European Commission Releases Economic Forecast

For the first time since 2008, the economies of all European Union member states are expected to grow throughout an entire forecasting period, in this case from 2016 to 2018. Even those members who suffered the most during the recession were expected to have returned to growth last year, according to the European Commission’s Winter 2017 Economic Forecast. Higher-than-usual uncertainty dogs the outlook, however.

“The European economy has proven resilient to the numerous shocks it has experienced over the past year,” said Pierre Moscovici, commissioner for economic and financial affairs, taxation and customs. “Growth is holding up and unemployment and deficits are heading lower. Yet with uncertainty at such high levels, it’s more important than ever that we use all policy tools to support growth. Above all, we must ensure that its benefits are felt in all parts of the euro area and all segments of society.”
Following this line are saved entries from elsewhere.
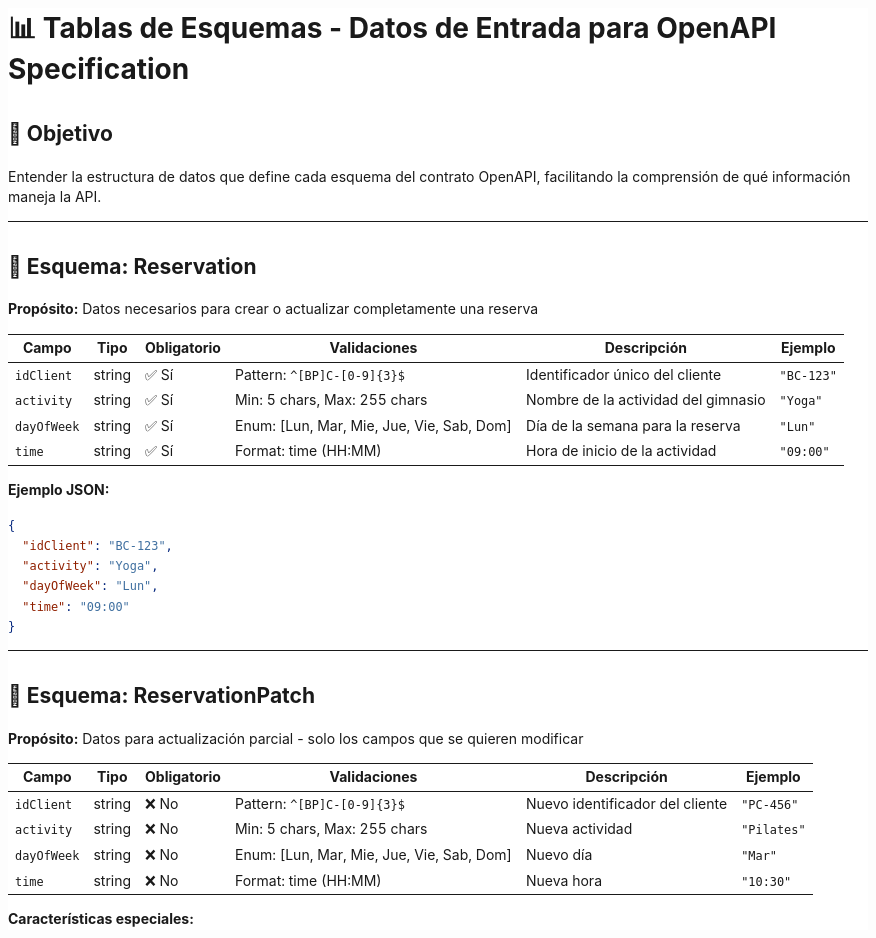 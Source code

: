 # 📊 Tablas de Esquemas - Datos de Entrada para OpenAPI Specification

## 🎯 Objetivo

Entender la estructura de datos que define cada esquema del contrato OpenAPI, facilitando la comprensión de qué información maneja la API.

---

## 📝 Esquema: Reservation

**Propósito:** Datos necesarios para crear o actualizar completamente una reserva

|Campo|Tipo|Obligatorio|Validaciones|Descripción|Ejemplo|
|---|---|---|---|---|---|
|`idClient`|string|✅ Sí|Pattern: `^[BP]C-[0-9]{3}$`|Identificador único del cliente|`"BC-123"`|
|`activity`|string|✅ Sí|Min: 5 chars, Max: 255 chars|Nombre de la actividad del gimnasio|`"Yoga"`|
|`dayOfWeek`|string|✅ Sí|Enum: [Lun, Mar, Mie, Jue, Vie, Sab, Dom]|Día de la semana para la reserva|`"Lun"`|
|`time`|string|✅ Sí|Format: time (HH:MM)|Hora de inicio de la actividad|`"09:00"`|

**Ejemplo JSON:**

```json
{
  "idClient": "BC-123",
  "activity": "Yoga",
  "dayOfWeek": "Lun",
  "time": "09:00"
}
```

---

## 🔧 Esquema: ReservationPatch

**Propósito:** Datos para actualización parcial - solo los campos que se quieren modificar

|Campo|Tipo|Obligatorio|Validaciones|Descripción|Ejemplo|
|---|---|---|---|---|---|
|`idClient`|string|❌ No|Pattern: `^[BP]C-[0-9]{3}$`|Nuevo identificador del cliente|`"PC-456"`|
|`activity`|string|❌ No|Min: 5 chars, Max: 255 chars|Nueva actividad|`"Pilates"`|
|`dayOfWeek`|string|❌ No|Enum: [Lun, Mar, Mie, Jue, Vie, Sab, Dom]|Nuevo día|`"Mar"`|
|`time`|string|❌ No|Format: time (HH:MM)|Nueva hora|`"10:30"`|

**Características especiales:**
The eurozone has experienced real GDP growth for 15 consecutive quarters. Employment is growing at a robust pace and unemployment continues a downward trend. The driver of recovery is still considered to be private consumption while investment growth remains subdued. The commission expects GDP growth in the eurozone of 1.6% in 2017 and 1.8% in 2018, an upward revision from the Autumn Forecast due to better-than-expected performance in the second half of 2016. Risks loom large, however, and mostly on the downside.

“In these uncertain times … it is important that European economies stay competitive and able to adapt to changing circumstances,” said Valdis Dombrovskis, vice president for the Euro and Social Dialogue. “This requires continued structural reform effort. We also need to focus on inclusive growth, ensuring that the recovery is felt by all. With inflation picking up from low levels, we cannot expect current monetary stimulus to last forever.”

With the recent increase in energy prices, inflation has picked up too and is expected to reach higher levels this year and next. Core inflation, however, is set to rise only gradually. Growth rates among member states may be affected by the U.S. dollar’s appreciation and higher long-term interest rates.
The high uncertainty in the forecast is attributable to the still-unknown policies of the new U.S. administration, as well as the upcoming elections in Europe and the “Article 50” negotiations with the U.K.

Fiscal stimulus in the United States could have a greater impact on growth than expected, in the short term; in the medium term, recent crises loom large as risks to the growth forecast, as do the U.K.’s vote to leave the European Union, potential trade disruptions and monetary tightening in the U.S.